#### Your instructions:
Give the number of lines in the records below that hold "machines"; nothing else is needed.

#### Extracted data:

_____

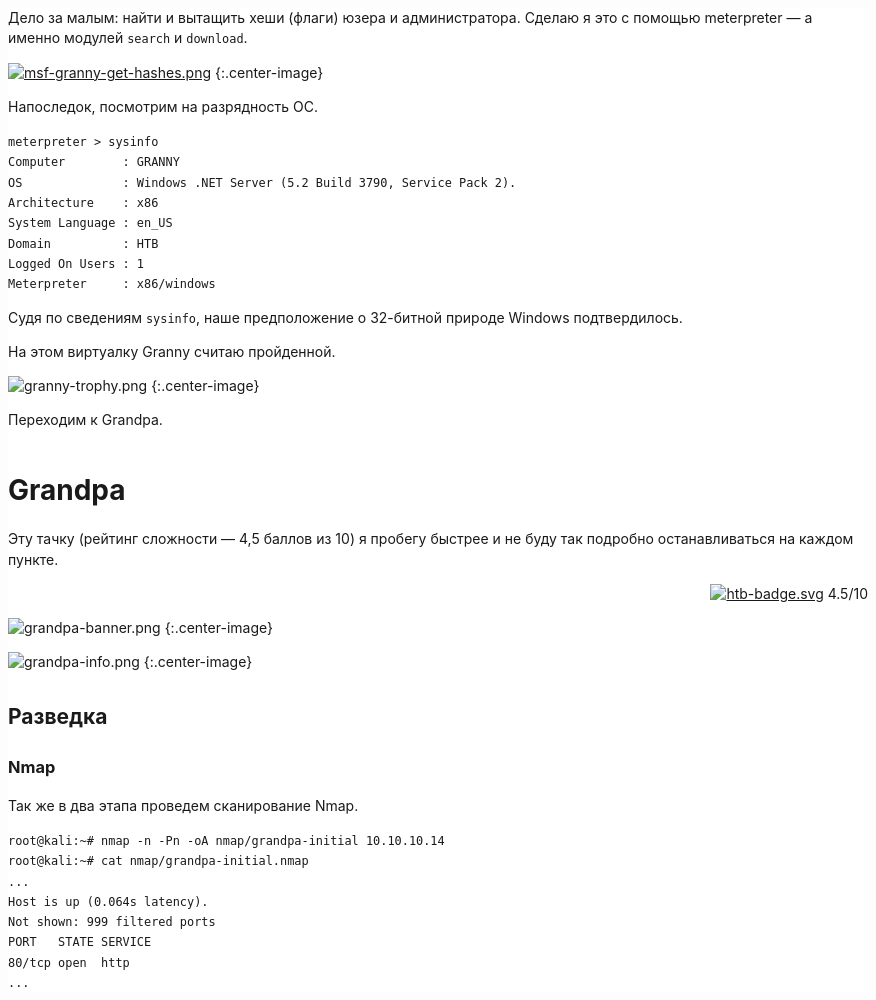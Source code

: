 Дело за малым: найти и вытащить хеши (флаги) юзера и администратора. Сделаю я это с помощью meterpreter — а именно модулей `search` и `download`.

[![msf-granny-get-hashes.png](/assets/images/htb/machines/grandparents/msf-granny-get-hashes.png)](/assets/images/htb/machines/grandparents/msf-granny-get-hashes.png)
{:.center-image}

Напоследок, посмотрим на разрядность ОС.

```
meterpreter > sysinfo
Computer        : GRANNY
OS              : Windows .NET Server (5.2 Build 3790, Service Pack 2).
Architecture    : x86
System Language : en_US
Domain          : HTB
Logged On Users : 1
Meterpreter     : x86/windows
```

Судя по сведениям `sysinfo`, наше предположение о 32-битной природе Windows подтвердилось.

На этом виртуалку Granny считаю пройденной.

![granny-trophy.png](/assets/images/htb/machines/grandparents/granny-trophy.png)
{:.center-image}

Переходим к Grandpa.

# Grandpa

Эту тачку (рейтинг сложности — 4,5 баллов из 10) я пробегу быстрее и не буду так подробно останавливаться на каждом пункте.

<p align="right">
	<a href="https://www.hackthebox.eu/home/machines/profile/13"><img src="https://img.shields.io/badge/%e2%98%90-Hack%20The%20Box-8ac53e?style=flat-square" alt="htb-badge.svg" /></a>
	<span class="score-easy">4.5/10</span>
</p>

![grandpa-banner.png](/assets/images/htb/machines/grandparents/grandpa-banner.png)
{:.center-image}

![grandpa-info.png](/assets/images/htb/machines/grandparents/grandpa-info.png)
{:.center-image}

## Разведка

### Nmap

Так же в два этапа проведем сканирование Nmap.

```
root@kali:~# nmap -n -Pn -oA nmap/grandpa-initial 10.10.10.14
root@kali:~# cat nmap/grandpa-initial.nmap
...
Host is up (0.064s latency).
Not shown: 999 filtered ports
PORT   STATE SERVICE
80/tcp open  http
...
```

_____

#### Solution for this problem:
5